Microsoft, Amazon et plus autres entreprises ont lancé ces dernières années plusieurs outils destinés au développement low-code/no-code. En mars de l'année dernière, Microsoft a lancé Power Fx, un langage de programmation low-code open source basé sur Excel. Selon le géant technologique de Redmond, Power Fx permet un développement complet, du "no code" au "pro code", sans fossé entre les deux, ce qui permet à diverses équipes de collaborer et de gagner du temps et de l'argent. Microsoft utilisait déjà le langage en interne, mais a annoncé qu'il le rend désormais open source afin de permettre à tout le monde de l'utiliser.

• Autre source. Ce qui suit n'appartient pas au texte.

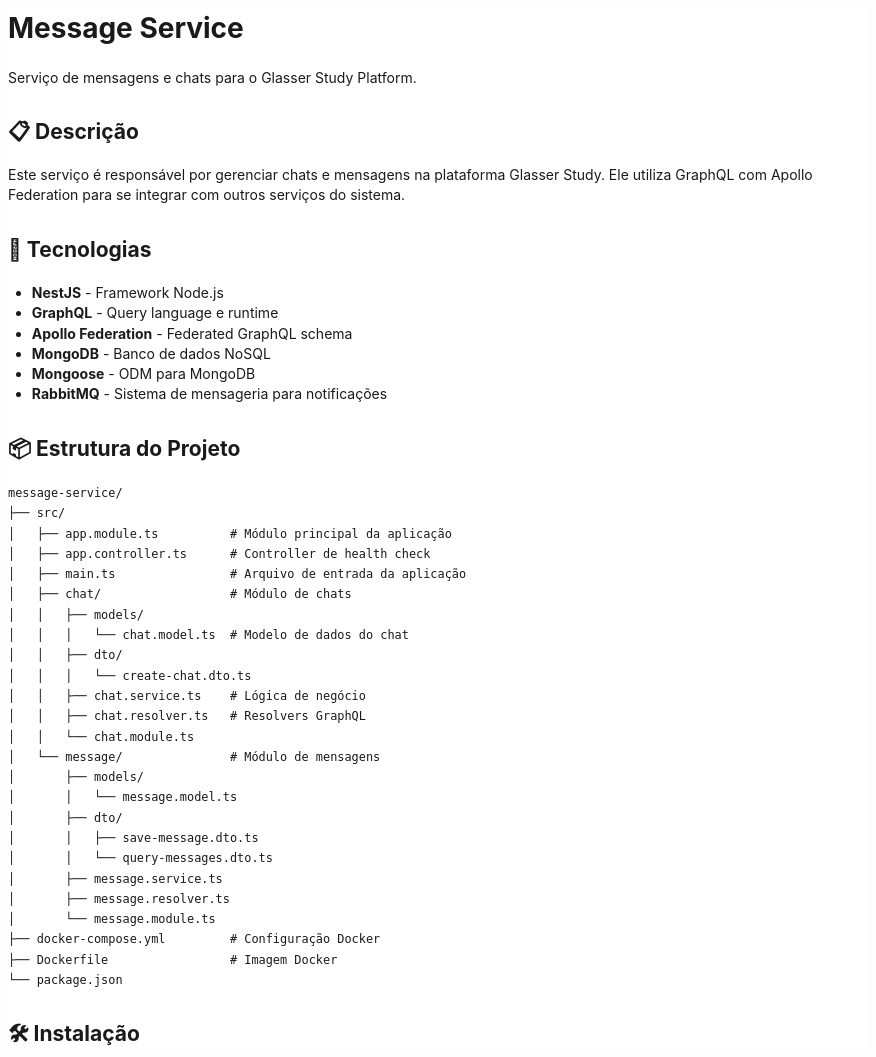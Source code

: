 # Message Service

Serviço de mensagens e chats para o Glasser Study Platform.

## 📋 Descrição

Este serviço é responsável por gerenciar chats e mensagens na plataforma Glasser Study. Ele utiliza GraphQL com Apollo Federation para se integrar com outros serviços do sistema.

## 🚀 Tecnologias

- **NestJS** - Framework Node.js
- **GraphQL** - Query language e runtime
- **Apollo Federation** - Federated GraphQL schema
- **MongoDB** - Banco de dados NoSQL
- **Mongoose** - ODM para MongoDB
- **RabbitMQ** - Sistema de mensageria para notificações

## 📦 Estrutura do Projeto

```
message-service/
├── src/
│   ├── app.module.ts          # Módulo principal da aplicação
│   ├── app.controller.ts      # Controller de health check
│   ├── main.ts                # Arquivo de entrada da aplicação
│   ├── chat/                  # Módulo de chats
│   │   ├── models/
│   │   │   └── chat.model.ts  # Modelo de dados do chat
│   │   ├── dto/
│   │   │   └── create-chat.dto.ts
│   │   ├── chat.service.ts    # Lógica de negócio
│   │   ├── chat.resolver.ts   # Resolvers GraphQL
│   │   └── chat.module.ts
│   └── message/               # Módulo de mensagens
│       ├── models/
│       │   └── message.model.ts
│       ├── dto/
│       │   ├── save-message.dto.ts
│       │   └── query-messages.dto.ts
│       ├── message.service.ts
│       ├── message.resolver.ts
│       └── message.module.ts
├── docker-compose.yml         # Configuração Docker
├── Dockerfile                 # Imagem Docker
└── package.json
```

## 🛠️ Instalação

Diminution des investissements
« Je pense que c'est le scénario le plus probable », a déclaré Douglas. Selon lui, une grande partie de la demande actuelle de développeurs provient davantage des attentes de profits futurs que des profits actuels. De nombreuses entreprises qui embauchent actuellement seraient des entreprises non rentables qui survivent grâce à l'argent des investisseurs dans l'attente de profits futurs. Si les conditions économiques changeaient et que les investisseurs décident qu'ils n'aiment plus les entreprises technologiques, beaucoup d'entre elles fermeraient inévitablement. Moins d'entreprises qui embauchent signifie aussi moins de demandes.
« Cela semble peut-être pessimiste, du moins pour les développeurs, mais honnêtement, je ne pense pas qu'il y ait tant de raisons de s'inquiéter », estime Douglas. Selon ce dernier, même si nous entrons dans une nouvelle bulle Internet et qu'une bonne partie de notre écosystème de startups disparaît, la demande de technologie se répand dans tous les secteurs, les entreprises du monde entier numérisent leurs opérations et ces systèmes devront être maintenus d'une manière ou d'une autre.
En outre, il pense que les salaires sont notoirement rigides, de sorte qu'au lieu d'une réduction des salaires, l'on pourrait assister à l'avenir à une réduction de la main-d'œuvre. « Peut-être vaut-il mieux commencer à répondre aux spams des recruteurs de LinkedIn. Juste au cas où ! », dit-il.